REVISIONE DELLE NUOVE TECNICHE MININVASIVE DI IMPIANTO VALVOLARE AORTICO TRANSCATETERE PER VIA PERCUTANEA O MINITORACOTOMICA E STUDIO DEI CRITERI DI SICUREZZA, EFFICACIA E DURATA NELL¿UOMO
Progetto Dagli anni `60, dopo la valvola di Starr, sono stati sviluppati diversi tipi di protesi valvolari aortiche, meccaniche e biologiche, ed i modelli più recenti hanno raggiunto performances elevate, permettendo qualità ed aspettativa di vita sovrapponibili a quelle della popolazione sana.

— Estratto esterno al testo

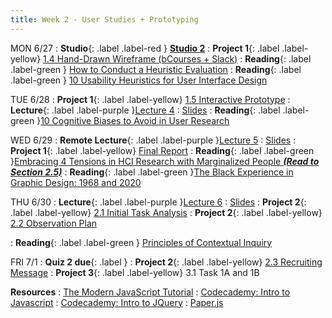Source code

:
 ```yaml
---
title: Week 2 - User Studies + Prototyping
---
```


MON 6/27
: **Studio**{: .label .label-red } [**Studio 2**](#)
: **Project 1**{: .label .label-yellow} [1.4 Hand-Drawn Wireframe (bCourses + Slack)](https://docs.google.com/document/d/1Mf5QVn8_z3vfibqNRhxOGoPPZRq6AQPPeuAg2zpdQNU/edit?usp=sharing)
: **Reading**{: .label .label-green } [How to Conduct a Heuristic Evaluation](https://www.nngroup.com/articles/how-to-conduct-a-heuristic-evaluation/)
: **Reading**{: .label .label-green } [10 Usability Heuristics for User Interface Design](https://www.nngroup.com/articles/ten-usability-heuristics/)


TUE 6/28
: **Project 1**{: .label .label-yellow} [1.5 Interactive Prototype](https://docs.google.com/document/d/1Mf5QVn8_z3vfibqNRhxOGoPPZRq6AQPPeuAg2zpdQNU/edit?usp=sharing)
: **Lecture**{: .label .label-purple }[Lecture 4](#)
  : [Slides](#)
: **Reading**{: .label .label-green }[10 Cognitive Biases to Avoid in User Research](https://uxdesign.cc/10-cognitive-biases-to-avoid-in-user-research-and-how-to-avoid-them-993aa397c8c6)

WED 6/29
: **Remote Lecture**{: .label .label-purple }[Lecture 5](#)
   : [Slides](#)
: **Project 1**{: .label .label-yellow} [Final Report](https://docs.google.com/document/d/1Mf5QVn8_z3vfibqNRhxOGoPPZRq6AQPPeuAg2zpdQNU/edit?usp=sharing)
: **Reading**{: .label .label-green }[Embracing 4 Tensions in HCI Research with Marginalized People _**(Read to Section 2.5)**_](https://www.smunson.com/portfolio/projects/Liang-HCIRwithMarginalizedPeople-Preprint.pdf)
: **Reading**{: .label .label-green }[The Black Experience in Graphic Design: 1968 and 2020](https://letterformarchive.org/news/view/the-black-experience-in-graphic-design-1968-and-2020)


THU 6/30
: **Lecture**{: .label .label-purple }[Lecture 6](#)
  : [Slides](#)
: **Project 2**{: .label .label-yellow} [2.1 Initial Task Analysis](https://docs.google.com/document/d/1jBpAAl-n5CD9RQ80euJtm-HOQG5-b4oIVtJtV0JLbHU/edit#heading=h.nemox7i8xxxw)
: **Project 2**{: .label .label-yellow} [2.2 Observation Plan](https://docs.google.com/document/d/1jBpAAl-n5CD9RQ80euJtm-HOQG5-b4oIVtJtV0JLbHU/edit#heading=h.5k6ilhj1egw7)

: **Reading**{: .label .label-green } [Principles of Contextual Inquiry](https://drive.google.com/file/d/1KomuKGYFFKYJ3WbEHtGIWnndhooajf0D/view?usp=sharing)

FRI 7/1
: **Quiz 2 due**{: .label }
: **Project 2**{: .label .label-yellow} [2.3 Recruiting Message](https://docs.google.com/document/d/1jBpAAl-n5CD9RQ80euJtm-HOQG5-b4oIVtJtV0JLbHU/edit#heading=h.lzpwb47pnn3j)
: **Project 3**{: .label .label-yellow} 3.1 Task 1A and 1B

**Resources**
: [The Modern JavaScript Tutorial](https://javascript.info/)
: [Codecademy: Intro to Javascript](https://www.codecademy.com/learn/introduction-to-javascript)
: [Codecademy: Intro to JQuery](https://www.codecademy.com/learn/learn-jquery)
: [Paper.js](http://paperjs.org/)

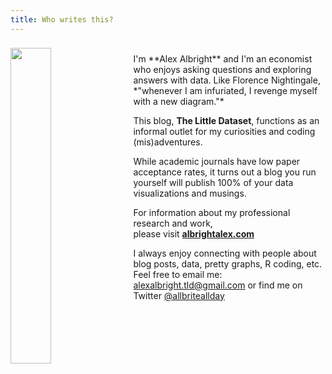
 ```yaml
---
title: Who writes this?
---
```


<img src="/./about_files/headshots/alex-albright-headshot.png" style="float: left; margin-right: 15px; margin-top: 8px" alt="" width="36%" height="36%" /> 

<br>
I'm **Alex Albright** and I'm an economist who enjoys asking questions and exploring answers with data. Like Florence Nightingale, *"whenever I am infuriated, I revenge myself with a new diagram."*

This blog, **The Little Dataset**, functions as an informal outlet for my curiosities and coding (mis)adventures. 

While academic journals have low paper acceptance rates, it turns out a blog you run yourself will publish 100% of your data visualizations and musings.

For information about my professional research and work, <br>please visit **[albrightalex.com](https://www.albrightalex.com/)** 

I always enjoy connecting with people about blog posts, data, pretty graphs, R coding, etc. Feel free to email me: alexalbright.tld@gmail.com or find me on Twitter [@allbriteallday](https://twitter.com/AllbriteAllday)


<br>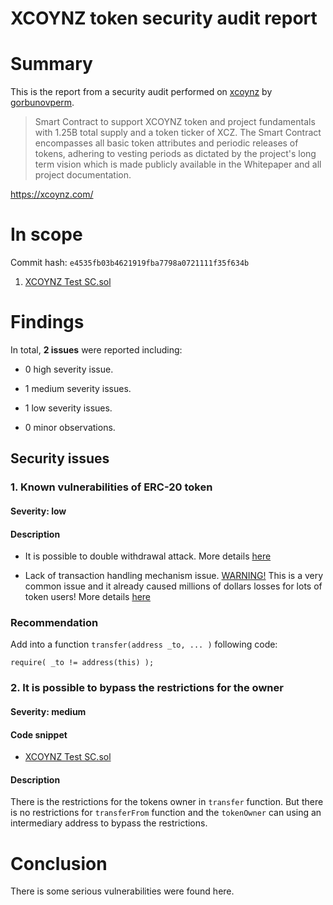 # XCOYNZ token security audit report

# Summary

This is the report from a security audit performed on [xcoynz](https://github.com/xcoynz/XCZ-Token-Smart_Contract/blob/master/XCOYNZ%20Test%20SC.sol) by [gorbunovperm](https://github.com/gorbunovperm).

> Smart Contract to support XCOYNZ token and project fundamentals with 1.25B total supply and a token ticker of XCZ. 
The Smart Contract encompasses all basic token attributes and periodic releases of tokens, adhering to vesting periods as dictated by the project's long term vision which is made publicly available in the Whitepaper and all project documentation.

https://xcoynz.com/

# In scope

Commit hash: `e4535fb03b4621919fba7798a0721111f35f634b`

1. [XCOYNZ Test SC.sol](https://github.com/xcoynz/XCZ-Token-Smart_Contract/blob/e4535fb03b4621919fba7798a0721111f35f634b/XCOYNZ%20Test%20SC.sol)


# Findings

In total, **2 issues** were reported including:

- 0 high severity issue.

- 1 medium severity issues.

- 1 low severity issues.

- 0 minor observations.

## Security issues

### 1. Known vulnerabilities of ERC-20 token

#### Severity: low

#### Description

* It is possible to double withdrawal attack. More details [here](https://docs.google.com/document/d/1YLPtQxZu1UAvO9cZ1O2RPXBbT0mooh4DYKjA_jp-RLM/edit)

* Lack of transaction handling mechanism issue. [WARNING!](https://gist.github.com/Dexaran/ddb3e89fe64bf2e06ed15fbd5679bd20) This is a very common issue and it already caused millions of dollars losses for lots of token users! More details [here](https://docs.google.com/document/d/1Feh5sP6oQL1-1NHi-X1dbgT3ch2WdhbXRevDN681Jv4/edit)

### Recommendation

Add into a function `transfer(address _to, ... )` following code:
```solidity
require( _to != address(this) );
```

### 2. It is possible to bypass the restrictions for the owner

#### Severity: medium

#### Code snippet

* [XCOYNZ Test SC.sol](https://github.com/xcoynz/XCZ-Token-Smart_Contract/blob/e4535fb03b4621919fba7798a0721111f35f634b/XCOYNZ%20Test%20SC.sol#L367-L375)

#### Description

There is the restrictions for the tokens owner in `transfer` function. But there is no restrictions for `transferFrom` function and the `tokenOwner` can using an intermediary address to bypass the restrictions.


# Conclusion

There is some serious vulnerabilities were found here.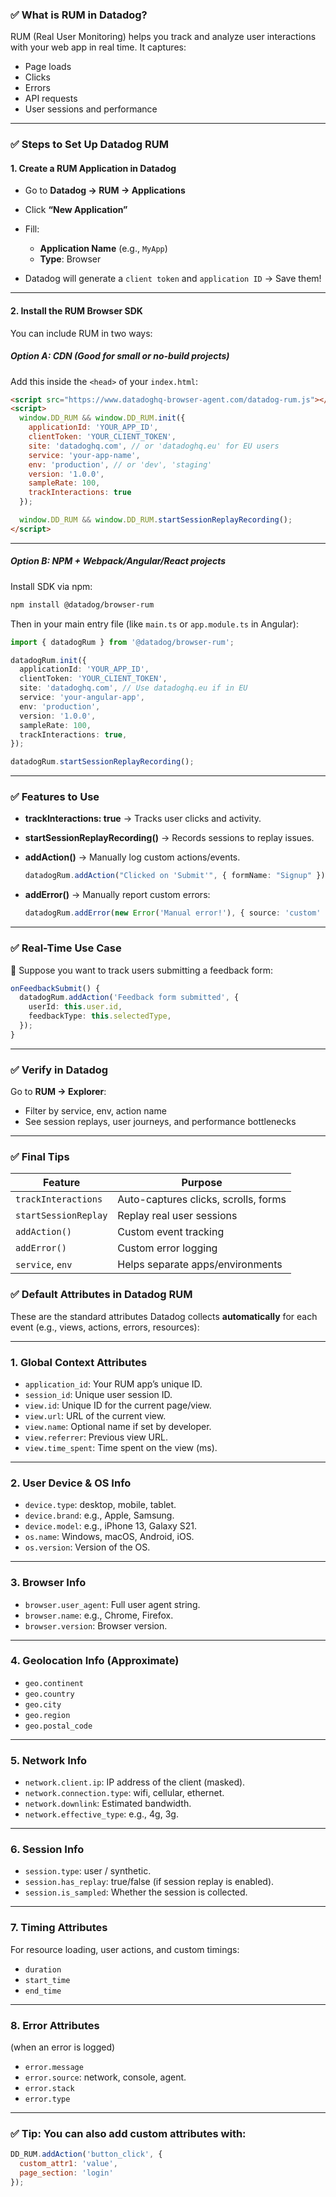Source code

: ### ✅ What is RUM in Datadog?

RUM (Real User Monitoring) helps you track and analyze user interactions with your web app in real time. It captures:

* Page loads
* Clicks
* Errors
* API requests
* User sessions and performance

---

### ✅ Steps to Set Up Datadog RUM

#### 1. **Create a RUM Application in Datadog**

* Go to **Datadog → RUM → Applications**
* Click **“New Application”**
* Fill:

  * **Application Name** (e.g., `MyApp`)
  * **Type**: Browser
* Datadog will generate a `client token` and `application ID` → Save them!

---

#### 2. **Install the RUM Browser SDK**

You can include RUM in two ways:

##### Option A: **CDN (Good for small or no-build projects)**

Add this inside the `<head>` of your `index.html`:

```html
<script src="https://www.datadoghq-browser-agent.com/datadog-rum.js"></script>
<script>
  window.DD_RUM && window.DD_RUM.init({
    applicationId: 'YOUR_APP_ID',
    clientToken: 'YOUR_CLIENT_TOKEN',
    site: 'datadoghq.com', // or 'datadoghq.eu' for EU users
    service: 'your-app-name',
    env: 'production', // or 'dev', 'staging'
    version: '1.0.0',
    sampleRate: 100,
    trackInteractions: true
  });

  window.DD_RUM && window.DD_RUM.startSessionReplayRecording();
</script>
```

---

##### Option B: **NPM + Webpack/Angular/React projects**

Install SDK via npm:

```bash
npm install @datadog/browser-rum
```

Then in your main entry file (like `main.ts` or `app.module.ts` in Angular):

```ts
import { datadogRum } from '@datadog/browser-rum';

datadogRum.init({
  applicationId: 'YOUR_APP_ID',
  clientToken: 'YOUR_CLIENT_TOKEN',
  site: 'datadoghq.com', // Use datadoghq.eu if in EU
  service: 'your-angular-app',
  env: 'production',
  version: '1.0.0',
  sampleRate: 100,
  trackInteractions: true,
});

datadogRum.startSessionReplayRecording();
```

---

### ✅ Features to Use

* **trackInteractions: true** → Tracks user clicks and activity.
* **startSessionReplayRecording()** → Records sessions to replay issues.
* **addAction()** → Manually log custom actions/events.

  ```ts
  datadogRum.addAction("Clicked on 'Submit'", { formName: "Signup" });
  ```
* **addError()** → Manually report custom errors:

  ```ts
  datadogRum.addError(new Error('Manual error!'), { source: 'custom' });
  ```

---

### ✅ Real-Time Use Case

📌 Suppose you want to track users submitting a feedback form:

```ts
onFeedbackSubmit() {
  datadogRum.addAction('Feedback form submitted', {
    userId: this.user.id,
    feedbackType: this.selectedType,
  });
}
```

---

### ✅ Verify in Datadog

Go to **RUM → Explorer**:

* Filter by service, env, action name
* See session replays, user journeys, and performance bottlenecks

---

### ✅ Final Tips

| Feature              | Purpose                              |
| -------------------- | ------------------------------------ |
| `trackInteractions`  | Auto-captures clicks, scrolls, forms |
| `startSessionReplay` | Replay real user sessions            |
| `addAction()`        | Custom event tracking                |
| `addError()`         | Custom error logging                 |
| `service`, `env`     | Helps separate apps/environments     |



### ✅ **Default Attributes in Datadog RUM**

These are the standard attributes Datadog collects **automatically** for each event (e.g., views, actions, errors, resources):

---

### 1. **Global Context Attributes**

* `application_id`: Your RUM app’s unique ID.
* `session_id`: Unique user session ID.
* `view.id`: Unique ID for the current page/view.
* `view.url`: URL of the current view.
* `view.name`: Optional name if set by developer.
* `view.referrer`: Previous view URL.
* `view.time_spent`: Time spent on the view (ms).

---

### 2. **User Device & OS Info**

* `device.type`: desktop, mobile, tablet.
* `device.brand`: e.g., Apple, Samsung.
* `device.model`: e.g., iPhone 13, Galaxy S21.
* `os.name`: Windows, macOS, Android, iOS.
* `os.version`: Version of the OS.

---

### 3. **Browser Info**

* `browser.user_agent`: Full user agent string.
* `browser.name`: e.g., Chrome, Firefox.
* `browser.version`: Browser version.

---

### 4. **Geolocation Info (Approximate)**

* `geo.continent`
* `geo.country`
* `geo.city`
* `geo.region`
* `geo.postal_code`

---

### 5. **Network Info**

* `network.client.ip`: IP address of the client (masked).
* `network.connection.type`: wifi, cellular, ethernet.
* `network.downlink`: Estimated bandwidth.
* `network.effective_type`: e.g., 4g, 3g.

---

### 6. **Session Info**

* `session.type`: user / synthetic.
* `session.has_replay`: true/false (if session replay is enabled).
* `session.is_sampled`: Whether the session is collected.

---

### 7. **Timing Attributes**

For resource loading, user actions, and custom timings:

* `duration`
* `start_time`
* `end_time`

---

### 8. **Error Attributes**

(when an error is logged)

* `error.message`
* `error.source`: network, console, agent.
* `error.stack`
* `error.type`

---

### ✅ **Tip**: You can also add **custom attributes** with:

```js
DD_RUM.addAction('button_click', {
  custom_attr1: 'value',
  page_section: 'login'
});
```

Attualmente, la sostituzione valvolare in CEC ha bassa mortalità ed accettabile morbidità nella stragrande maggioranza dei pazienti ma è preclusa ai soggetti considerati ad elevato rischio a causa delle comorbidità.
Pertanto, nell'ultimo decennio, si è cercato di trattare la stenosi aortica mediante tecniche meno invasive e a minor rischio e, pur mancando la dimostrazione di efficacia, sicurezza e durata dei risultati della valvuloplastica, in modelli animali si è continuato a sperimentare il trattamento percutaneo della stenosi aortica mediante impianto di valvola montata su stent espandibile.
Dopo i primi successi della sperimentazione su animale, l'esperienza sull'uomo ha messo in evidenza i limiti del nuovo approccio.
Nei primi casi trattati la valvola premontata su catetere veniva portata a livello dell'annulus aortico mediante un approccio trans-settale anterogrado, ma questa tecnica, difficile da padroneggiare specialmente nella capacità di posizionare accuratamente il device all'interno dell'anello evitando l'insufficienza miralica massiva, fu presto abbandonata a favore dell'approccio retrogrado transarterioso.
La tollerabilità del paziente a questa metodica è migliore ma la necessità di adeguati accessi arteriosi in pazienti anziani, con vasi iliaco-femorali calcifici e di piccolo calibro, resta la limitazione maggiore.
Altri limiti includono il rischio di embolizzazione secondaria alla predilatazione per frammentazione-distacco delle placche aterosclerotiche, la migrazione della protesi, il leak paravalvolare, la verosimile limitata durata del device e l'impossibilità di predilatare valvole calcifiche.
Tecnica alternativa è l'impianto transapicale cardiaco, praticabile in endoscopia o attraverso una minitoracotomia con i vantaggi di un rilascio più semplice ed accurato ed un minor tasso di complicanze da manipolazione intravascolare delle placche aterosclerotiche.
Il nostro progetto prevede una prima fase di valutazione delle diverse tecniche di impianto transcatetere, delle caratteristiche tecnologiche della protesi, delle complicanze e di definizione di un gruppo di pazienti impiantabili selezionato da un comitato di cardio-anestesisti, ed una seconda fase, clinica, di impianto per via transapicale secondo il protocollo sperimentale elaborato nella fase precedente, con monitorizzazione ecocardiografica transtoracica e transesofagea immediata e a lungo termine.